Examination of the interplay between glacial processes and exhumation in the Saint Elias Mountains, Alaska
Rachel M. Headley et al., Dept. of Earth and Space Sciences, University of Washington, Seattle, Washington 98195-1310, USA. Posted online 5 Feb. 2013; http://dx.doi.org/10.1130/GES00810.1.
The Saint Elias Range in southeast Alaska is a tectonically active and heavily glaciated coastal mountain system. In this study, Rachel Headley and colleagues review and combine glaciology and thermochronology data from the largest glacier systems in the region, the Seward-Malaspina and the Bagley-Bering-Tana.

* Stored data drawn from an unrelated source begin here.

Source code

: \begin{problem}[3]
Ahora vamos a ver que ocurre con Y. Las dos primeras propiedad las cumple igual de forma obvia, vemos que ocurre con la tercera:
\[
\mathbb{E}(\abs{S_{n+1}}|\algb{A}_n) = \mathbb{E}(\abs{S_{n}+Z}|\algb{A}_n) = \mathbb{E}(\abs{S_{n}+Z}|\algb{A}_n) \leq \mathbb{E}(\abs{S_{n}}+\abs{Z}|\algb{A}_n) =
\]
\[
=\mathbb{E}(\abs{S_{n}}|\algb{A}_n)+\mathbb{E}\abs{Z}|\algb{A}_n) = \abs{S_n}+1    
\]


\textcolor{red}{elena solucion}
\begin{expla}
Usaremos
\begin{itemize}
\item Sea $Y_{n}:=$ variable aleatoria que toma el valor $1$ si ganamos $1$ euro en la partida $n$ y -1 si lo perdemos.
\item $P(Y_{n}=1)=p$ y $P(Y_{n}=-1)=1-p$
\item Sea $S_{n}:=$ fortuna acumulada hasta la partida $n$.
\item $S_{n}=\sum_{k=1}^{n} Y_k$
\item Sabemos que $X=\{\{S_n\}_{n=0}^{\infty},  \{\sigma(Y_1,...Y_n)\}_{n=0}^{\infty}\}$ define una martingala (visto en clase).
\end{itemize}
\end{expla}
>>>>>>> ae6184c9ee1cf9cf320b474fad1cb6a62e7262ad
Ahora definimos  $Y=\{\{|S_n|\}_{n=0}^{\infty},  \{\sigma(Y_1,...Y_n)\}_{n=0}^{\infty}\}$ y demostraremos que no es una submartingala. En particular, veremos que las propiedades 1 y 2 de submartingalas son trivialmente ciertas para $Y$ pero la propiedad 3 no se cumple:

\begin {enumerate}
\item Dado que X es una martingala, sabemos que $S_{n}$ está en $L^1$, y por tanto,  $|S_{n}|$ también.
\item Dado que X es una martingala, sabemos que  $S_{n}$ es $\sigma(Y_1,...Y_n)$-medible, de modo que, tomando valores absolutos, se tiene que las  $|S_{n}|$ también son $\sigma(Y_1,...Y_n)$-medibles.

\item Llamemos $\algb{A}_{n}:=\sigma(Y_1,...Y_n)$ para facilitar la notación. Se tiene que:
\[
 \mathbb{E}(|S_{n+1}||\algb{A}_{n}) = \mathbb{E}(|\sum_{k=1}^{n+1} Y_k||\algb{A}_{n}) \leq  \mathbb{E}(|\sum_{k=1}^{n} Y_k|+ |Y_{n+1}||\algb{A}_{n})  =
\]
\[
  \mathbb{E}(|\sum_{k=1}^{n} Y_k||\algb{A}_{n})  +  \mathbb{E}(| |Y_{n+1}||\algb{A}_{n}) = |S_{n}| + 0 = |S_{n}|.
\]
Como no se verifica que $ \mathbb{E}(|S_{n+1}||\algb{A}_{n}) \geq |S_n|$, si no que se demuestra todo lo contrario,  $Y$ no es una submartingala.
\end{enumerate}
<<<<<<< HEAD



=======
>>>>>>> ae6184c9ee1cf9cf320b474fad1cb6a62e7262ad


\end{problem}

These datasets record the glacial flow, the hydrological system, and the exhumation of the bedrock under the ice. The combined datasets reveal that the two glacier systems, despite close proximity and similar size, show very different patterns of erosion and sediment transport. To fully understand this difference, says Headley, it is necessary to take into account glacier-specific properties and processes, such as subglacial water flow, surging of the glaciers, and bedrock topography and structural setting. This paper is part of the "Neogene Tectonics and Climate-Tectonic Interactions in the Southern Alaskan Orogen" series.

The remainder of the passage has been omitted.